* **Problem**
Below are records; say how many of their lines include the word "package", giving nothing but the number.

* **Recorded data**
++++++++++
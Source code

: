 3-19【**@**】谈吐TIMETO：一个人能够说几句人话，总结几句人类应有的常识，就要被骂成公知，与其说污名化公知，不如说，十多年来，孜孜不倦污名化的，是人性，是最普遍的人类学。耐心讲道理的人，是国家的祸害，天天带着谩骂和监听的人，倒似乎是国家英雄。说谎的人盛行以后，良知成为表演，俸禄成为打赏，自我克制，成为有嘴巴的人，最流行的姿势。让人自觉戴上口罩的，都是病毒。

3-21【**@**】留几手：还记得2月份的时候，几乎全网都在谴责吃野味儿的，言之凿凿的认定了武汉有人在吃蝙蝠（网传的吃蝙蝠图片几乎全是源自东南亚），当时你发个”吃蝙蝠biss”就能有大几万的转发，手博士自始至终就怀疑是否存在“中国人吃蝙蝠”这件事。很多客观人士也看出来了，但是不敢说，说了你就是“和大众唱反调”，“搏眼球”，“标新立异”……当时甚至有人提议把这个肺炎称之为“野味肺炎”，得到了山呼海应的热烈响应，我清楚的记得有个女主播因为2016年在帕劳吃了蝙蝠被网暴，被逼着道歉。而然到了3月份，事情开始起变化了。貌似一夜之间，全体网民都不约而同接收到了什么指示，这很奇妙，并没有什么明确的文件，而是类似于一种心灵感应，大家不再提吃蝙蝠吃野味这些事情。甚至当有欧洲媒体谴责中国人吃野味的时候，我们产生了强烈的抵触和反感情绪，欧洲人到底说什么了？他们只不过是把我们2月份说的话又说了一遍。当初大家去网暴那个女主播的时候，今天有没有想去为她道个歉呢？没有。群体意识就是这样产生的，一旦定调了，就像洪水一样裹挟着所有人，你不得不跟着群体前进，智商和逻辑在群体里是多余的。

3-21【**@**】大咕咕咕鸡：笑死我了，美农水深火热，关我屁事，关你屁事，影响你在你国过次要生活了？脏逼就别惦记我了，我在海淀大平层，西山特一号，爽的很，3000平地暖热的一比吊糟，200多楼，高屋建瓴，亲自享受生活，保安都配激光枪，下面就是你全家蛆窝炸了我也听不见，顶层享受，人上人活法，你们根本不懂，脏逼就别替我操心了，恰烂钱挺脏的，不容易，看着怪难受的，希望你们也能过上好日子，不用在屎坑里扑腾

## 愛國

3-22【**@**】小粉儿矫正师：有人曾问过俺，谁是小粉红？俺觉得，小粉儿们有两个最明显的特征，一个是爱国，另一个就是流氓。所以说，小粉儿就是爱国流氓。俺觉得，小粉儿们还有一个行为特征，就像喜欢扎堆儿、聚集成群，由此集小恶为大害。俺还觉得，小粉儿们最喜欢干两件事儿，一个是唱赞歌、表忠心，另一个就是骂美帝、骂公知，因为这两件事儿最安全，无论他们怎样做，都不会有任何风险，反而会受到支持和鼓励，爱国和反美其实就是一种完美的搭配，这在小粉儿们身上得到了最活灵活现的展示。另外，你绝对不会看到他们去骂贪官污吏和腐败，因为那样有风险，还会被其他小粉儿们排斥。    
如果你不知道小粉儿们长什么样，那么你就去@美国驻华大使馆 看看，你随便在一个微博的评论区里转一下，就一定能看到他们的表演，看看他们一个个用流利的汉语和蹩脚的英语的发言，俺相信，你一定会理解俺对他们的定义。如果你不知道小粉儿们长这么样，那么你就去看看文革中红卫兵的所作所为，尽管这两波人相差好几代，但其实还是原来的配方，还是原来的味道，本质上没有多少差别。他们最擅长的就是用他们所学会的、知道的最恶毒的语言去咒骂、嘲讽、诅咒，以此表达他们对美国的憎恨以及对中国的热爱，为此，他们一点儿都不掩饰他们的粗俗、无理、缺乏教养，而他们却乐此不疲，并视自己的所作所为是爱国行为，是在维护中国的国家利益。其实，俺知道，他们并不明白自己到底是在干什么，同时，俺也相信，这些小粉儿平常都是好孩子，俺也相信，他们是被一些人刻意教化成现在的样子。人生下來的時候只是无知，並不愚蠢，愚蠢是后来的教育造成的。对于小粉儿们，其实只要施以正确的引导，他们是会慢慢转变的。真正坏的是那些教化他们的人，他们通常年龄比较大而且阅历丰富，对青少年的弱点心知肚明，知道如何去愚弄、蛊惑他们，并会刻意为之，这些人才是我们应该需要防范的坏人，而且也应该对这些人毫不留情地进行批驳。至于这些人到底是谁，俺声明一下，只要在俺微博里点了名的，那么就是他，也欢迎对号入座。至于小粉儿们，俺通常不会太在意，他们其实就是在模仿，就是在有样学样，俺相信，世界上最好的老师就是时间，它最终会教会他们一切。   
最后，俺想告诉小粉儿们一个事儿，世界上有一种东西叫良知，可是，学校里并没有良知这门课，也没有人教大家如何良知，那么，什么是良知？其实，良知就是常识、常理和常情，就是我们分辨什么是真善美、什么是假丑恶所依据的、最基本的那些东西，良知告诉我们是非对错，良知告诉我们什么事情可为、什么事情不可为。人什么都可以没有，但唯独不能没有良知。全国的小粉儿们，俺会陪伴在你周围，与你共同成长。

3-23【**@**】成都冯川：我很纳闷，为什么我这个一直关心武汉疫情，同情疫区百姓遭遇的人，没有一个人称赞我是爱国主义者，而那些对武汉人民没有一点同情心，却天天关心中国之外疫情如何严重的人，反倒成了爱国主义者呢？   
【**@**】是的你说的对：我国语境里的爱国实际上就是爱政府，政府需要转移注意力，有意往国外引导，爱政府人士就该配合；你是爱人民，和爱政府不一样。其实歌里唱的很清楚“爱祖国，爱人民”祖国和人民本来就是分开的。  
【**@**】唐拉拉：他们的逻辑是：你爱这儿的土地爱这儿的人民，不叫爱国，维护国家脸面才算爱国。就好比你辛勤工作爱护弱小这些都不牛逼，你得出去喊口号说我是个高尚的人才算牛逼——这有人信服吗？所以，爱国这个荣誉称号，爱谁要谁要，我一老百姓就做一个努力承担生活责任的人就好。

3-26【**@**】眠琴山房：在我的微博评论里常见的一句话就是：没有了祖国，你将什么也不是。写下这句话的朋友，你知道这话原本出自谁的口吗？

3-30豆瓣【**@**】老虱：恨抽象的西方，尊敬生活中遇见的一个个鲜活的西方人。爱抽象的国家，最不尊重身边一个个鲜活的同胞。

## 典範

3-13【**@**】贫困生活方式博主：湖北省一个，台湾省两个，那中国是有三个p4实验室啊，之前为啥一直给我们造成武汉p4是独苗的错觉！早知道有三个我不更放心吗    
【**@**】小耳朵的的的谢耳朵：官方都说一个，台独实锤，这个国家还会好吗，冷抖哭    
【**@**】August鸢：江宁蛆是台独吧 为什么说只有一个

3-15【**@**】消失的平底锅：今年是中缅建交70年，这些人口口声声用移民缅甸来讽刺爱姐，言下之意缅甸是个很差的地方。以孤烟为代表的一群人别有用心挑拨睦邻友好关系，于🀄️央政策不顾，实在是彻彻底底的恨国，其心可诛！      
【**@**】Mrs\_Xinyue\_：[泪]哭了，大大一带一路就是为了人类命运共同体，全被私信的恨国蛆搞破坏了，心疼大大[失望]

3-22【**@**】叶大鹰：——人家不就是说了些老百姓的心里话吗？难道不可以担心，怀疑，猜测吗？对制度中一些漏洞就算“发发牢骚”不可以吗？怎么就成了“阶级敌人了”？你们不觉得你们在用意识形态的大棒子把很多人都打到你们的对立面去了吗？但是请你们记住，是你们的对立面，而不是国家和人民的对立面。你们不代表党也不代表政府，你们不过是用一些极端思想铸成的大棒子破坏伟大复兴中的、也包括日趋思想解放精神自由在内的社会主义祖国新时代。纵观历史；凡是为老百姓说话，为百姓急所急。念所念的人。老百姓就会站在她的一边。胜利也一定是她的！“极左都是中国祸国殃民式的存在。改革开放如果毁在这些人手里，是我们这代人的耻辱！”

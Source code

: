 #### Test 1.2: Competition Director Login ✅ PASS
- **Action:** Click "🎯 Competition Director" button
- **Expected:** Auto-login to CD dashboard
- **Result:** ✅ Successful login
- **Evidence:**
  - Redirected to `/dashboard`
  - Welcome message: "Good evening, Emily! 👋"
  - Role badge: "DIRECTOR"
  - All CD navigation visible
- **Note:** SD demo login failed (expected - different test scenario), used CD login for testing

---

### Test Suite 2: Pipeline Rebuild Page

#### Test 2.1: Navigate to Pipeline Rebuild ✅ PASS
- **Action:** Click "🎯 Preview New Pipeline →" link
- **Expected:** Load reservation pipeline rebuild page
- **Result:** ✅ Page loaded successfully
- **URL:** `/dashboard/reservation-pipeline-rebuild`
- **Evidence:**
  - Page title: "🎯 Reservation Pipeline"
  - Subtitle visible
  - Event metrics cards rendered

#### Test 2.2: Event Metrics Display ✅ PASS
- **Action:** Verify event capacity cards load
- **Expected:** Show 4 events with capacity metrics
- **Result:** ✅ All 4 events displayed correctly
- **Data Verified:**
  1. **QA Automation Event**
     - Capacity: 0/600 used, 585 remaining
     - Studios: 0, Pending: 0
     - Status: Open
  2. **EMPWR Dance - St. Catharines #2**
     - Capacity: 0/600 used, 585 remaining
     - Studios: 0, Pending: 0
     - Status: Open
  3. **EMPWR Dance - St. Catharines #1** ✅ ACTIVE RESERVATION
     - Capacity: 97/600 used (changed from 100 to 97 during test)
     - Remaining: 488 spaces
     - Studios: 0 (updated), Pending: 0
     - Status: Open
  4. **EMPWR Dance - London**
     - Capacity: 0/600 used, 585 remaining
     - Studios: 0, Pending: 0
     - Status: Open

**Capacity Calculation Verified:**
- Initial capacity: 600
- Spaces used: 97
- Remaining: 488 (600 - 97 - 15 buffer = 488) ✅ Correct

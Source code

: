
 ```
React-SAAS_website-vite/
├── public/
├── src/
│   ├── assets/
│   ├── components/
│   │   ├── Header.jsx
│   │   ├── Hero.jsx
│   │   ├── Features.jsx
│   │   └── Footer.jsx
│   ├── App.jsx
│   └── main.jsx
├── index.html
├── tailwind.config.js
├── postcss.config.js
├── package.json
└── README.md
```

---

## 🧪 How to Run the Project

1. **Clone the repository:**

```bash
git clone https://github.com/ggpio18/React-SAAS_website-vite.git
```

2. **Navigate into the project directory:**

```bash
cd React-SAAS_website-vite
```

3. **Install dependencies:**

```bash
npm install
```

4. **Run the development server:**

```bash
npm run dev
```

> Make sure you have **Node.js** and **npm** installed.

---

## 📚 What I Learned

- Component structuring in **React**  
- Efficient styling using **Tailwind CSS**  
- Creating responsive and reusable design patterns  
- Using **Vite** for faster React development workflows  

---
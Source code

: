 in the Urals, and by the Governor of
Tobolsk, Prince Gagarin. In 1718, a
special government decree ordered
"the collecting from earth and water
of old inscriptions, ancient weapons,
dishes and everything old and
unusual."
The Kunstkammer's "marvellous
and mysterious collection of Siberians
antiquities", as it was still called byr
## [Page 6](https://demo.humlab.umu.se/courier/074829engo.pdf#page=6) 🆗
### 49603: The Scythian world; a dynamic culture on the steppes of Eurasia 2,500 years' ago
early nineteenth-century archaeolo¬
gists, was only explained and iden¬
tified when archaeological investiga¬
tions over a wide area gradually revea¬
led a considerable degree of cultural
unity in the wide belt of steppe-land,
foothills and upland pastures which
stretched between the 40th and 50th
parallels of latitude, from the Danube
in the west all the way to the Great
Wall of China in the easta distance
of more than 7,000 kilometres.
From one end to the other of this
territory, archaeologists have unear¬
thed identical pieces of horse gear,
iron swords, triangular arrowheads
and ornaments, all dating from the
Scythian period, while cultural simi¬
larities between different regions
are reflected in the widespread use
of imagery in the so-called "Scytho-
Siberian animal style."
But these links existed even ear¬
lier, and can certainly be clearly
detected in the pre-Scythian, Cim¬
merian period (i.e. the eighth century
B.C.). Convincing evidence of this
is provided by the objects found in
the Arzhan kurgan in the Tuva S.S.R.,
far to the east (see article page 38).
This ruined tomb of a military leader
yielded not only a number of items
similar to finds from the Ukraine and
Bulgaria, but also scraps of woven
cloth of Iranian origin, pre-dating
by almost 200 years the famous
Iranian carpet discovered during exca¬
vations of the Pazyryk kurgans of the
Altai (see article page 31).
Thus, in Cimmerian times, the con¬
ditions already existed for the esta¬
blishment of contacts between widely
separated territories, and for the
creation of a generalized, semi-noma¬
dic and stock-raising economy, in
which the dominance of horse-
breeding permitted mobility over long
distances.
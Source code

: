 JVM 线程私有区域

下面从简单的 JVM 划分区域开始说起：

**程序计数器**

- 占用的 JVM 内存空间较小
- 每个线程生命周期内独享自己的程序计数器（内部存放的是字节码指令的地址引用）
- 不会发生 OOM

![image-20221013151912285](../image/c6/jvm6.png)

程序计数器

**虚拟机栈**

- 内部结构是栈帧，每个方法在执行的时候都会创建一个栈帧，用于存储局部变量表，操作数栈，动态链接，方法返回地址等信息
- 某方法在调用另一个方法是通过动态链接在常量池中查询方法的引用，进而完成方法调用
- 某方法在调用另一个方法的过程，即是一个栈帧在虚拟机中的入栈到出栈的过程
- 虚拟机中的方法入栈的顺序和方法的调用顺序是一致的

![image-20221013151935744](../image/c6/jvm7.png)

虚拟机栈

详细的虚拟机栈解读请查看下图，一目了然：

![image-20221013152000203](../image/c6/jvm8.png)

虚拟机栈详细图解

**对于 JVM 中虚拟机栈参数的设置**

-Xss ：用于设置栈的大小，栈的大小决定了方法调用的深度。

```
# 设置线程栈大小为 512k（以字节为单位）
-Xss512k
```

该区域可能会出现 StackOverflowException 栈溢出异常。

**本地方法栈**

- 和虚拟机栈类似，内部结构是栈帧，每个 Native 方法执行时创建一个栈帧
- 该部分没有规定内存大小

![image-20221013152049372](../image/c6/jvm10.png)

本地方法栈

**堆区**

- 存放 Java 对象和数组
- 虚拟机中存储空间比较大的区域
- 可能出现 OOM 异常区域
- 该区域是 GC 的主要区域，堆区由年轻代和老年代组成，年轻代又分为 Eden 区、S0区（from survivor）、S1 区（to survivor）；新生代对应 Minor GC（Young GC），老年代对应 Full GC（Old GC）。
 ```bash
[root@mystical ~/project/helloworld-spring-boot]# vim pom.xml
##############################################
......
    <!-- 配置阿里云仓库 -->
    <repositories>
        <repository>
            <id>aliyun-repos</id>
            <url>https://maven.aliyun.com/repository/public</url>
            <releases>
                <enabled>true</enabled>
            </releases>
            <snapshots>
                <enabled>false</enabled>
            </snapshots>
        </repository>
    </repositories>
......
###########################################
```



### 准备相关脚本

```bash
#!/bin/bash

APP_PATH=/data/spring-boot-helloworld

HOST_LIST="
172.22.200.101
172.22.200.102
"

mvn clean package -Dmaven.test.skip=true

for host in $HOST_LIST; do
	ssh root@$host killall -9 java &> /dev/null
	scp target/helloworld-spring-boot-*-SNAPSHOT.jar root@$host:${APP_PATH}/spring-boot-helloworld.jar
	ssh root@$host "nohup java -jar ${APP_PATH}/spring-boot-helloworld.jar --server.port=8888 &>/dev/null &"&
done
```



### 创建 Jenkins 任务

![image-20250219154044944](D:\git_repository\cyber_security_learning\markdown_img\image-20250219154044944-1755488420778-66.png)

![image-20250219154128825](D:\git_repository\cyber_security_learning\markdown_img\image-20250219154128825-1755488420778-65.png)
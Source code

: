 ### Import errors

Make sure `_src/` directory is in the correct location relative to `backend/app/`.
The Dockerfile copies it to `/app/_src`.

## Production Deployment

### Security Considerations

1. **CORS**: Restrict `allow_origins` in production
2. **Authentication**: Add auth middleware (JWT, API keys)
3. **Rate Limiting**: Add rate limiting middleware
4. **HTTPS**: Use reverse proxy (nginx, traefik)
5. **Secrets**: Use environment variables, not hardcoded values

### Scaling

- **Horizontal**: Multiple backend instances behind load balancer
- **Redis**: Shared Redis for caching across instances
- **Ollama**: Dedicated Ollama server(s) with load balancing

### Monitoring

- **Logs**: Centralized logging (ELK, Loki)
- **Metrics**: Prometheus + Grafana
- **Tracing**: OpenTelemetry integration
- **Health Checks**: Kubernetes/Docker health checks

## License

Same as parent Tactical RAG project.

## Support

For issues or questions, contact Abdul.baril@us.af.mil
++++++++++
* **Response box**
2